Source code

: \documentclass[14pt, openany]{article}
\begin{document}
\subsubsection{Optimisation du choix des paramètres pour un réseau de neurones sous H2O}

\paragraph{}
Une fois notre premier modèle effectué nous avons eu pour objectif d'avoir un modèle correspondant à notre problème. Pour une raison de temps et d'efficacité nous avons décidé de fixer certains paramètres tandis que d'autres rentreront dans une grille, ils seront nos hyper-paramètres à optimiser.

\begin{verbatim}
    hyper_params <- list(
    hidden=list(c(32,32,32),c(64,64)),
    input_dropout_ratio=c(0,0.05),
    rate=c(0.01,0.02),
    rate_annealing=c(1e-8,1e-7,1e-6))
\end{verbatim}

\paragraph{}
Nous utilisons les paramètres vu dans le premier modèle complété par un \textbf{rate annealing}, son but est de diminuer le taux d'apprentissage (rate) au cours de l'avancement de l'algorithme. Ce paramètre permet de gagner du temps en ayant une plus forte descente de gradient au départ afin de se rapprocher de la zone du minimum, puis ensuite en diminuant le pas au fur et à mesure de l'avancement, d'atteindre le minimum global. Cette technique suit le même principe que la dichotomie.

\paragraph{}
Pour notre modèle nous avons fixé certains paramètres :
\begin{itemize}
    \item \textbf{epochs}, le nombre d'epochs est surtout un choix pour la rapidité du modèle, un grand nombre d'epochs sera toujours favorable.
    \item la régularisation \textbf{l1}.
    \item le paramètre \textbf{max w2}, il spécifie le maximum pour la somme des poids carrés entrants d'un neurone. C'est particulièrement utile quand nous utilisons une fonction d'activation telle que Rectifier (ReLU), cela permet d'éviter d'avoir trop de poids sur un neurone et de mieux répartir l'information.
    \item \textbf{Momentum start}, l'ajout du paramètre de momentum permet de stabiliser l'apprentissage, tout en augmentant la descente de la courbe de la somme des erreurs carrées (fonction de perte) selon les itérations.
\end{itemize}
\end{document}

= = = =

What is wanted is every line above, written out exactly.

Source code

: \documentclass[14pt, openany]{article}
\begin{document}
\subsubsection{Optimisation du choix des paramètres pour un réseau de neurones sous H2O}

\paragraph{}
Une fois notre premier modèle effectué nous avons eu pour objectif d'avoir un modèle correspondant à notre problème. Pour une raison de temps et d'efficacité nous avons décidé de fixer certains paramètres tandis que d'autres rentreront dans une grille, ils seront nos hyper-paramètres à optimiser.

\begin{verbatim}
    hyper_params <- list(
    hidden=list(c(32,32,32),c(64,64)),
    input_dropout_ratio=c(0,0.05),
    rate=c(0.01,0.02),
    rate_annealing=c(1e-8,1e-7,1e-6))
\end{verbatim}

\paragraph{}
Nous utilisons les paramètres vu dans le premier modèle complété par un \textbf{rate annealing}, son but est de diminuer le taux d'apprentissage (rate) au cours de l'avancement de l'algorithme. Ce paramètre permet de gagner du temps en ayant une plus forte descente de gradient au départ afin de se rapprocher de la zone du minimum, puis ensuite en diminuant le pas au fur et à mesure de l'avancement, d'atteindre le minimum global. Cette technique suit le même principe que la dichotomie.

\paragraph{}
Pour notre modèle nous avons fixé certains paramètres :
\begin{itemize}
    \item \textbf{epochs}, le nombre d'epochs est surtout un choix pour la rapidité du modèle, un grand nombre d'epochs sera toujours favorable.
    \item la régularisation \textbf{l1}.
    \item le paramètre \textbf{max w2}, il spécifie le maximum pour la somme des poids carrés entrants d'un neurone. C'est particulièrement utile quand nous utilisons une fonction d'activation telle que Rectifier (ReLU), cela permet d'éviter d'avoir trop de poids sur un neurone et de mieux répartir l'information.
    \item \textbf{Momentum start}, l'ajout du paramètre de momentum permet de stabiliser l'apprentissage, tout en augmentant la descente de la courbe de la somme des erreurs carrées (fonction de perte) selon les itérations.
\end{itemize}
\end{document}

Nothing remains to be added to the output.